Overview
Llama-3.1-Tulu-3-70B is a 70 billion parameter instruction-following model from AllenAI, built upon Meta's Llama 3.1 base model. It is part of the Tülu 3 family, which emphasizes fully open-source data, code, and training recipes. The model is primarily English-language and is licensed under the Llama 3.1 Community License Agreement.
Key Capabilities
- Instruction Following: Designed for state-of-the-art performance across a diversity of tasks, including general chat.
- Mathematical Reasoning: Shows strong performance on benchmarks like MATH and GSM8K.
- Instruction Following Evaluation (IFEval): Excels in complex instruction following scenarios.

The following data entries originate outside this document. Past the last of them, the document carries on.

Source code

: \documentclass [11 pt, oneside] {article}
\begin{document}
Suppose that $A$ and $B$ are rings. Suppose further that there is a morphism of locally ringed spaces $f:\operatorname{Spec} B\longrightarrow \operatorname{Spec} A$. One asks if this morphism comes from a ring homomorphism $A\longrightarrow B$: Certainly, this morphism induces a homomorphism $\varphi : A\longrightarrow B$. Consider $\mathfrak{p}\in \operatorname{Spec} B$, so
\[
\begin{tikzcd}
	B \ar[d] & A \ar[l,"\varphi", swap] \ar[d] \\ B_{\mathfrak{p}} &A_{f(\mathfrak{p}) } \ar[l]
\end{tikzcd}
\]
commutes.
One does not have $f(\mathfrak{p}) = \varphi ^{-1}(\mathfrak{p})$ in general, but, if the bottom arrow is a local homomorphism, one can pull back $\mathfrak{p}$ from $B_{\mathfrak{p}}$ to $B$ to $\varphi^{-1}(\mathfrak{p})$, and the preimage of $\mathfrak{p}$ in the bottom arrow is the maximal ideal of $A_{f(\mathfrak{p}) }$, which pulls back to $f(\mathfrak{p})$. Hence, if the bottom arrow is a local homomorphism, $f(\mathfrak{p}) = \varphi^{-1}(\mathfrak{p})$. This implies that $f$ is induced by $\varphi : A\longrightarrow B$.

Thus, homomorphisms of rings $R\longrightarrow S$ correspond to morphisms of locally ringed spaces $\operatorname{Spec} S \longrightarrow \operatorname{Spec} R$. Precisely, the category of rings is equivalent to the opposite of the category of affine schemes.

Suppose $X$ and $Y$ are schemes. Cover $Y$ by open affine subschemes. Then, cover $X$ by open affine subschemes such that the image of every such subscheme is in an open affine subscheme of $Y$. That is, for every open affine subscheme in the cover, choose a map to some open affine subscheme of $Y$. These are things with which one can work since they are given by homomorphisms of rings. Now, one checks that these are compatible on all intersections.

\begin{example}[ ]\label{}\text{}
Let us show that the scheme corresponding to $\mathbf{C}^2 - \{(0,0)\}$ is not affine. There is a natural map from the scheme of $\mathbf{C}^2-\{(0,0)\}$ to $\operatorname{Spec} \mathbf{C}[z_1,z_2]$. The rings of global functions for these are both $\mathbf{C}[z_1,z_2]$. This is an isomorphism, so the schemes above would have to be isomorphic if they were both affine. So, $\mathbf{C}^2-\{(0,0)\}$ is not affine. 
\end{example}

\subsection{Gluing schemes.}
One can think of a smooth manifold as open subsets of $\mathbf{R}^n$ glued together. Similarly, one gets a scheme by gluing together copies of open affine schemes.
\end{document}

- Open-Source Approach: Provides a comprehensive post-training package with open-source data, code, and recipes.
Performance Highlights
On a range of benchmarks, the Tülu 3 70B model achieves an average score of 76.0, outperforming Llama 3.1 70B Instruct (73.4) and Qwen 2.5 72B Instruct (71.5). Notable scores include:
- PopQA (15 shot): 46.5
- BigBenchHard (3 shot, CoT): 82.0
- MATH (4 shot CoT, Flex): 63.0
- GSM8K (8 shot, CoT): 93.5
- Safety (6 task avg.): 88.3
Usage Considerations
The model has limited safety training and does not include in-the-loop filtering, meaning it can produce problematic outputs. It is intended for research and educational use, and its fine-tuning involved datasets with outputs from third-party models, subject to their respective terms of use.